Wal-Mart often is criticized for expensive health care plans, low wages and a poor environmental record.
In Illinois, the average full-time Wal-Mart worker earns $11.45 per hour, according to Wal-Mart’s Web site. That’s $23,816 a year - before taxes and benefits.
Wal-Mart did not respond to requests for comment.
A hometown fight
In Tinley Park, Aetna and Wal-Mart representatives have moved the big-box store toward the center of the 83-acre site - originally it was proposed for the southwest corner of the site - and added a detention pond near homes as a buffer. But residents say the store still is too close to their back yards and isn’t meant for land now zoned for a school, government or open space.
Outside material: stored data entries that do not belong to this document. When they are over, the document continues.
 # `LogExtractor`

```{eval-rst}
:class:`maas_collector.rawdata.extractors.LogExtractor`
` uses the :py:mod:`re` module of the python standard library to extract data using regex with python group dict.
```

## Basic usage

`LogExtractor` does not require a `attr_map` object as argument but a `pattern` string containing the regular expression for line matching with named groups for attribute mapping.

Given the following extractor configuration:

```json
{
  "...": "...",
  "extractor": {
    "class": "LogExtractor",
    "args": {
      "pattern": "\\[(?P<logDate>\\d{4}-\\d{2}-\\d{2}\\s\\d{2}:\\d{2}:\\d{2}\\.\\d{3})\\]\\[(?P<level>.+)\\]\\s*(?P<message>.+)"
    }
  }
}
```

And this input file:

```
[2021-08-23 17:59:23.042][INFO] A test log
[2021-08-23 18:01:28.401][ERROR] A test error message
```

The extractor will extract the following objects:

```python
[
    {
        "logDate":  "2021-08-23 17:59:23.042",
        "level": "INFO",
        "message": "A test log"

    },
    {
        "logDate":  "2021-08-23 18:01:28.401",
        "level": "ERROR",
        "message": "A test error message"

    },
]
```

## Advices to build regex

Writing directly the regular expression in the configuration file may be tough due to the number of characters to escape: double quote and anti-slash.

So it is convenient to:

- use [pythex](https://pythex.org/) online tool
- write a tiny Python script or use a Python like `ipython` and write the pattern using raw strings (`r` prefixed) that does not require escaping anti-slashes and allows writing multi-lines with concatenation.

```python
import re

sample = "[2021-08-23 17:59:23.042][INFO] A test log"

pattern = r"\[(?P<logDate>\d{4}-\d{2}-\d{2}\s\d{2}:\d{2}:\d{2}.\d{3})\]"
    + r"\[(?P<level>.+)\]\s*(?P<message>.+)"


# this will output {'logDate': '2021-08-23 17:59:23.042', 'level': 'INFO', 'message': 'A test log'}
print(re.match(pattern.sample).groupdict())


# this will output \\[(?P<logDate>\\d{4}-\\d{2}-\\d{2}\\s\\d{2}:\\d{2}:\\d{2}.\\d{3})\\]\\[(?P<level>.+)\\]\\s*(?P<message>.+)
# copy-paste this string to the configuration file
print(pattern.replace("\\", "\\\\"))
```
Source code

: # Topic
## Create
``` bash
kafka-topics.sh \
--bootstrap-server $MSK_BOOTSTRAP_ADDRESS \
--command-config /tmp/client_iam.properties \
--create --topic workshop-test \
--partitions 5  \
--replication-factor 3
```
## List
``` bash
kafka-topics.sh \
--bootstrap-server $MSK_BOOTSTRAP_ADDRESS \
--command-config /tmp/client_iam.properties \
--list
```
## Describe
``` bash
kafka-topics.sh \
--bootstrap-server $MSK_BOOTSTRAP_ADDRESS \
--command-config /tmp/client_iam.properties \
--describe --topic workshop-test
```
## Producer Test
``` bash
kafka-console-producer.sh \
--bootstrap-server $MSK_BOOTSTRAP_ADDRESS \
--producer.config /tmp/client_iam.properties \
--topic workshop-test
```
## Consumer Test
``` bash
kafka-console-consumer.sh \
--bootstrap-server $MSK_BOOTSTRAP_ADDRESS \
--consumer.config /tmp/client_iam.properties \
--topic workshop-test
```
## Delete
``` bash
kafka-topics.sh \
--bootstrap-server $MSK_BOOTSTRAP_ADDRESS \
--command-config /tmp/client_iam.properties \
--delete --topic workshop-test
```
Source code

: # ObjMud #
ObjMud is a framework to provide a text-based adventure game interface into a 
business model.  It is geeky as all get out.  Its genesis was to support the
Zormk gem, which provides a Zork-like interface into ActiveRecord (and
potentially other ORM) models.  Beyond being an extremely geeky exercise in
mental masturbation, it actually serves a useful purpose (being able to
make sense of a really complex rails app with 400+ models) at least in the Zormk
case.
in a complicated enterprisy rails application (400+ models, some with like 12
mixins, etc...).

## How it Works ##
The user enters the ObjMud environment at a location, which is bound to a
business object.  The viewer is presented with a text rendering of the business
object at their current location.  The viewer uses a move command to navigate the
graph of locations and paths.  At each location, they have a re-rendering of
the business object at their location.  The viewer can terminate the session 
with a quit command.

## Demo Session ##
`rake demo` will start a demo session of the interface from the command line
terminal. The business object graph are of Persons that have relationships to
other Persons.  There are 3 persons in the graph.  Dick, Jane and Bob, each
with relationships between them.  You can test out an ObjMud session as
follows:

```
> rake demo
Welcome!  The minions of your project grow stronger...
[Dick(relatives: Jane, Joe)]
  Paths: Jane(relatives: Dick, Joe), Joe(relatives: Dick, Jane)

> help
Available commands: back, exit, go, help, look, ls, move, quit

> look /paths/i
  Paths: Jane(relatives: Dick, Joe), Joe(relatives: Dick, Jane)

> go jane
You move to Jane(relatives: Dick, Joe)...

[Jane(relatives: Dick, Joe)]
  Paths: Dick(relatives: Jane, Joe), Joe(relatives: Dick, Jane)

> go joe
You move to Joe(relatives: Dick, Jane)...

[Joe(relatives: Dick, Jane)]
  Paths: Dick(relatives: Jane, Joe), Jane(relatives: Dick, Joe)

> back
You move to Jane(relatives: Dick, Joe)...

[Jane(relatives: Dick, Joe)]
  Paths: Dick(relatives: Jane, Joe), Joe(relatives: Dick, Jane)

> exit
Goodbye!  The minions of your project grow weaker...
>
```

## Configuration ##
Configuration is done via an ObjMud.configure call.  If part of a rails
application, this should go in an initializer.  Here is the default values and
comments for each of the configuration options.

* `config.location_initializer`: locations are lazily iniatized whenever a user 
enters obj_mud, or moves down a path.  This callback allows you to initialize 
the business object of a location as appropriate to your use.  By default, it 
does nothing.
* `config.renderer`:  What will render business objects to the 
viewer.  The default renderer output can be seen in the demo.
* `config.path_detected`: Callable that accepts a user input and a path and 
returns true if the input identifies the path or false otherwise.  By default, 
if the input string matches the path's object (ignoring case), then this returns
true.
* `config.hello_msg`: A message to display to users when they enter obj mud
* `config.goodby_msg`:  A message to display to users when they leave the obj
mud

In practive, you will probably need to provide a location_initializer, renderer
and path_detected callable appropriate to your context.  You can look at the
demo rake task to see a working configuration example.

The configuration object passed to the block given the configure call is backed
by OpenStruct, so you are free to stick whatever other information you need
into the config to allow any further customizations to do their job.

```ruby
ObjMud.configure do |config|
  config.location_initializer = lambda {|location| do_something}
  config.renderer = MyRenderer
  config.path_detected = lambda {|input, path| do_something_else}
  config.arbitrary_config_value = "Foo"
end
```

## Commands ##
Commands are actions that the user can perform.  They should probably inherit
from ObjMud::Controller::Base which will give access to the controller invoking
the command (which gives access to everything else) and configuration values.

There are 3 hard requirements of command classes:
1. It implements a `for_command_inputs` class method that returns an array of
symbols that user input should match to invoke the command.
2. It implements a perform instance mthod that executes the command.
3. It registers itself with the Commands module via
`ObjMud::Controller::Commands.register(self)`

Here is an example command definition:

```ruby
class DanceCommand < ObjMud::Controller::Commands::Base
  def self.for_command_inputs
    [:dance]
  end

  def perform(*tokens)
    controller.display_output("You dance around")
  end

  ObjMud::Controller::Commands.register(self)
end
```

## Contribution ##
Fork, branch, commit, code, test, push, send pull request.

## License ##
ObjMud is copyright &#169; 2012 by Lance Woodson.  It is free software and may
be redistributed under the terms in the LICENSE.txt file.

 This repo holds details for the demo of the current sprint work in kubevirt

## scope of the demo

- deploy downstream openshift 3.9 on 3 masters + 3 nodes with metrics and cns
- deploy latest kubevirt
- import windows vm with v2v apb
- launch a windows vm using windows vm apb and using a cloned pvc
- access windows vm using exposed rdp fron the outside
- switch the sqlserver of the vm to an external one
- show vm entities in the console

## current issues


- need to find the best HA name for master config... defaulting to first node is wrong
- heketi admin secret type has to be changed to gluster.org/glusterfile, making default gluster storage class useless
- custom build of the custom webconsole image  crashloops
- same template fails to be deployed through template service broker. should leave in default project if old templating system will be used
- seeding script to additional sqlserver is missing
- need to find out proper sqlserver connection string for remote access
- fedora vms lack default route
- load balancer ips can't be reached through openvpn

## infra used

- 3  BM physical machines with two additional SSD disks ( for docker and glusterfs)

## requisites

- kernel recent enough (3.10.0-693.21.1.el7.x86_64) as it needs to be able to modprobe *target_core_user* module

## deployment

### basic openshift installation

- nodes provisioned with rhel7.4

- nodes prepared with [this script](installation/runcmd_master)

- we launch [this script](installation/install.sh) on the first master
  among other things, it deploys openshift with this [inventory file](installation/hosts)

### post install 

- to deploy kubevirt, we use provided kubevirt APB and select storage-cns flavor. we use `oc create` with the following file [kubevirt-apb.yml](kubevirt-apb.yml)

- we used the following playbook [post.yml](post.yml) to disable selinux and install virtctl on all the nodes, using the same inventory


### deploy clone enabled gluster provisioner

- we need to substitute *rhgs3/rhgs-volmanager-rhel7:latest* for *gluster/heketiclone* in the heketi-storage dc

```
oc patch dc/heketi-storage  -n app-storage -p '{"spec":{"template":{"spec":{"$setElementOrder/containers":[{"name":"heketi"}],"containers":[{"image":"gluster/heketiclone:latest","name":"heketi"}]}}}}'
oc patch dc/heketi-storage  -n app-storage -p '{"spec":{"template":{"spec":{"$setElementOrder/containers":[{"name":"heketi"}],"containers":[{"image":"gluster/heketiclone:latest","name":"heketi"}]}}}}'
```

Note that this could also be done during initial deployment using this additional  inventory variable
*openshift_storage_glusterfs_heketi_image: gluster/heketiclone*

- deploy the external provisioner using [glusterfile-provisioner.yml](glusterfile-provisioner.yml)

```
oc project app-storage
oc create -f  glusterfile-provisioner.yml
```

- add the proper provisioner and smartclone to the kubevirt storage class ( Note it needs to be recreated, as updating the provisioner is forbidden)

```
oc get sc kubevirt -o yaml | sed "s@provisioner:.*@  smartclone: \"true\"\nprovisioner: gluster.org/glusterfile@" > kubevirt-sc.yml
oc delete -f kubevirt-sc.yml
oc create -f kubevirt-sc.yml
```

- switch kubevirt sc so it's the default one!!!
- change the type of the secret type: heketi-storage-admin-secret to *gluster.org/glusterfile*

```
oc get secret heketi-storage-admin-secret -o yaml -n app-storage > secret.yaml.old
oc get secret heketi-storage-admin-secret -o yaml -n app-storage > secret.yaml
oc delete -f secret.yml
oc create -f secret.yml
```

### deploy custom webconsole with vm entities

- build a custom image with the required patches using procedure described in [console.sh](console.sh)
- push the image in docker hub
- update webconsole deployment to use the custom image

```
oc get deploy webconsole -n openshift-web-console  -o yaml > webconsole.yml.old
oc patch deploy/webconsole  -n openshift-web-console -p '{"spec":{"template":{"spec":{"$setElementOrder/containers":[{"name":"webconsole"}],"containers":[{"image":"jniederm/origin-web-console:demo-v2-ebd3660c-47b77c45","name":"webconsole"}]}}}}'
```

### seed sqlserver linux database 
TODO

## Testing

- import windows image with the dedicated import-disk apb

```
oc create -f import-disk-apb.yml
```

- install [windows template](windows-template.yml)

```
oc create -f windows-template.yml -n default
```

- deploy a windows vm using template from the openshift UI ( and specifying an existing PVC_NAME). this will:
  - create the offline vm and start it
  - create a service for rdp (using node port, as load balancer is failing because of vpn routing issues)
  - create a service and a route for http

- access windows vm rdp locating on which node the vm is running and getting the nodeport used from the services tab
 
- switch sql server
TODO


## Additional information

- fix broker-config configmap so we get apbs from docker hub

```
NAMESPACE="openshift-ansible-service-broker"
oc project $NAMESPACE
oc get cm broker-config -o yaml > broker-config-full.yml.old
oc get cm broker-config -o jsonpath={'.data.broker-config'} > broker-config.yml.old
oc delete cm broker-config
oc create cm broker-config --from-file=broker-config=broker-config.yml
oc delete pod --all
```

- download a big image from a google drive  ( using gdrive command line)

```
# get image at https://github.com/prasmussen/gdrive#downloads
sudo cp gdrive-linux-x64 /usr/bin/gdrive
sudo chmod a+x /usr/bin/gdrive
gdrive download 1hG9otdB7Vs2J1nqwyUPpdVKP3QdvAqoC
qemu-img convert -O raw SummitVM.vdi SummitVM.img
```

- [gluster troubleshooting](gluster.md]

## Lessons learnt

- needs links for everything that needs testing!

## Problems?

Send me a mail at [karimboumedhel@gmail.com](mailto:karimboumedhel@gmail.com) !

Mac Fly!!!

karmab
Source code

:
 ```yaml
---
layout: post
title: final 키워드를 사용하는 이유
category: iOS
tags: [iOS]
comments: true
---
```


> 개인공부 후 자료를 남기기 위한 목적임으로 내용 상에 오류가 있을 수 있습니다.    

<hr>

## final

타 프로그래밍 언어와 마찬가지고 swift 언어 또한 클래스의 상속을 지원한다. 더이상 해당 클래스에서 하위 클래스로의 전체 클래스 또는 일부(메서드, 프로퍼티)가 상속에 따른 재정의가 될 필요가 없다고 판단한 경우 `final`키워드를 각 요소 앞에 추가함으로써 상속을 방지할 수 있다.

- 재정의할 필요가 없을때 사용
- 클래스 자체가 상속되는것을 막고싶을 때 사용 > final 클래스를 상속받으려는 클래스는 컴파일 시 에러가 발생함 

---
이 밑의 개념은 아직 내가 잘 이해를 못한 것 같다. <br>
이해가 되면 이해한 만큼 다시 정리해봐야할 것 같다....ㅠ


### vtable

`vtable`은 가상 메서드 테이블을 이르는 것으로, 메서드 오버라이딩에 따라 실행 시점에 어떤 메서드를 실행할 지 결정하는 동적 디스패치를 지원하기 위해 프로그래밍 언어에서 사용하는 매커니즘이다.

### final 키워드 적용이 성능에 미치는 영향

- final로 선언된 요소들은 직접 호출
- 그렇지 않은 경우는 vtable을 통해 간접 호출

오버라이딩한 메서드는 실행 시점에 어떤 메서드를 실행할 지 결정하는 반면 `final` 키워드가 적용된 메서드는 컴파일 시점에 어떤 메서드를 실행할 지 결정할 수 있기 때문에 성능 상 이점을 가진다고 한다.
Two residents hired Hoffman Estates attorney Jason Tunquist, who specializes in land use law, this month to see what kind of chance they have at battling Wal-Mart. That group has grown, Tunquist said, though he wouldn’t say how many more residents have signed on for his services. For now, Tunquist said he is merely gathering information.
“(Wal-Mart) just goes against everything Tinley stands for,” said Marie Roman, 59, whose home in the Brookside Glen subdivision would abut the proposed detention pond. “We just don’t want it.”
Tinley Park residents have rallied against projects before, such as the building of Menards and Sam’s Club and the pending extension to 183rd Street, Mayor Ed Zabrocki said. Any legal action on the proposed Wal-Mart would be premature, he said, since project leaders are still meeting with village officials about possible changes.
“People like the status quo and sometimes when you enter something new into the status quo, it makes people uncomfortable,” Zabrocki said. “That’s what I think is happening here.”